Paddi dejó escapar un bufido.

– Puede ser, pero eso era lo que opinaba la gente entonces, y no ha cambiado en absoluto -se encogió de hombros-. El que lanzó la historia era el mismo que le habló de Daði a la policía. Era un vejestorio medio tonto -dijo Paddi y sonrió, dejando ver una dentadura en bastante mal estado-. Igual que yo ahora. Andaba dando un garbeo por allí en plena noche y se encontró con dos tipos, Daði y Magnús, que estaban en animada charla. Cuando se dieron cuenta de su presencia se pusieron la mar de serios y se fueron cada uno por su lado. El vejestorio se extrañó de que ni siquiera le saludaran, pero no fue hasta la madrugada cuando se dio cuenta de la relación. No se había percatado de la presencia de la sangre y solo se enteró cuando vio a la gente apiñada en el puerto para presenciar lo que hacía la policía.

– ¿Y cómo es que ese anciano no dijo nada de Magnús pero informó a la policía de su encuentro con Daði? -preguntó Þóra.

– Eso es más que evidente -dijo Paddi, haciendo que la barca describiera un amplio arco-. Magnús les caía bien a todos, y el vejestorio ese no era ninguna excepción. En cambio, Daði no le caía bien a nadie, de modo que supongo que al buen hombre no le pareció mal hablar de él. Así podía llamar la atención solo sobre Daði, que además ni siquiera era del todo de aquí, y que encima no gozaba del aprecio de la gente de la ciudad.

– De modo que, según me has contado, a la policía le dijo una cosa y al resto de la ciudad, otra -afirmó Þóra-. Esta ciudad es pequeña. Al final, la historia tiene que haber llegado a oídos de las autoridades.

Paddi miró a Þóra como si fuera una niña retrasada.
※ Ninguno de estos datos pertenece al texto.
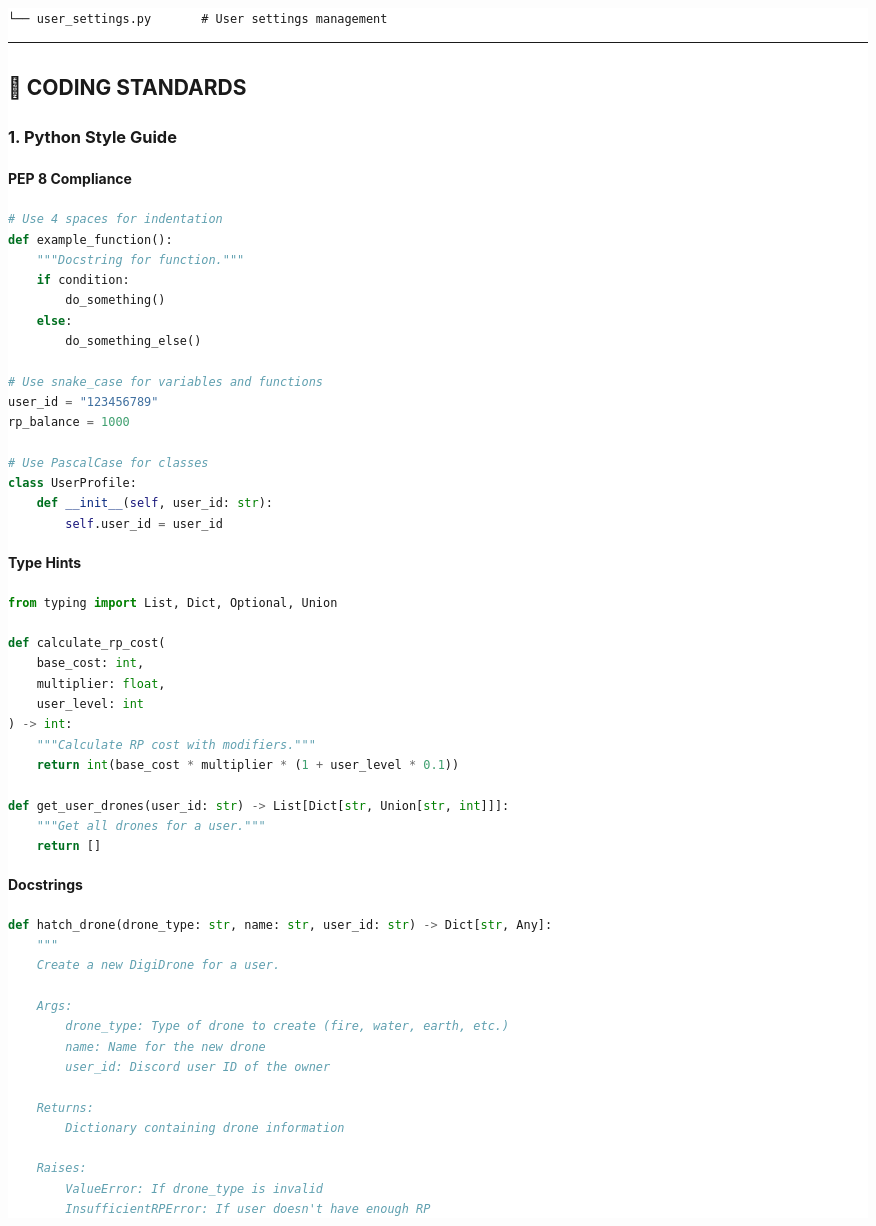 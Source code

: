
 ```
└── user_settings.py       # User settings management
```

---

## 🎨 **CODING STANDARDS**

### **1. Python Style Guide**

#### **PEP 8 Compliance**
```python
# Use 4 spaces for indentation
def example_function():
    """Docstring for function."""
    if condition:
        do_something()
    else:
        do_something_else()

# Use snake_case for variables and functions
user_id = "123456789"
rp_balance = 1000

# Use PascalCase for classes
class UserProfile:
    def __init__(self, user_id: str):
        self.user_id = user_id
```

#### **Type Hints**
```python
from typing import List, Dict, Optional, Union

def calculate_rp_cost(
    base_cost: int,
    multiplier: float,
    user_level: int
) -> int:
    """Calculate RP cost with modifiers."""
    return int(base_cost * multiplier * (1 + user_level * 0.1))

def get_user_drones(user_id: str) -> List[Dict[str, Union[str, int]]]:
    """Get all drones for a user."""
    return []
```

#### **Docstrings**
```python
def hatch_drone(drone_type: str, name: str, user_id: str) -> Dict[str, Any]:
    """
    Create a new DigiDrone for a user.
    
    Args:
        drone_type: Type of drone to create (fire, water, earth, etc.)
        name: Name for the new drone
        user_id: Discord user ID of the owner
        
    Returns:
        Dictionary containing drone information
        
    Raises:
        ValueError: If drone_type is invalid
        InsufficientRPError: If user doesn't have enough RP
```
– En circunstancias normales, habría pasado eso, claro -dijo Paddi enderezando el curso del barco-. Llegó la erupción unos días después y todos los que vivían en Heimaey se desperdigaron por todas partes. Los que se quedaron tenían cosas más importantes de las que ocuparse que de una mancha de sangre en el muelle. Luego, otro hombre salió con que creía haber visto a Daði entrando en el puerto en una barca de goma aquella misma noche, pero todos estuvieron de acuerdo en que esa historia se la había inventado para llamar la atención y jugar a ser policía -miró a Þóra-. Pero ¿sabes lo que nunca he podido entender? -preguntó sin intención de que le respondiera-. Por qué un gilipollas como Daði, que lo era de verdad, no denunció a Magnús cuando la policía habló con él. Si él no había estado cerca de la sangre, habría podido contarles que estuvieron los dos juntos, y explicar además por qué se andaban con tanto disimulo. Y está también la otra posibilidad, que Daði estuviera metido en el asunto, aunque entonces todo el caso resulta incomprensible. Si los dos actuaron juntos, Daði habría denunciado a Magnús a la policía, sin duda. Y Magnús habría confirmado que Daði tenía las manos bien limpias, o habría caído con él. Y como el imbécil de Daði era un canalla, se habría quedado tan contento -Paddi miró a Þóra a los ojos-. De forma que queda la pregunta: ¿por qué no le dijo Daði a la policía que iba con Magnús?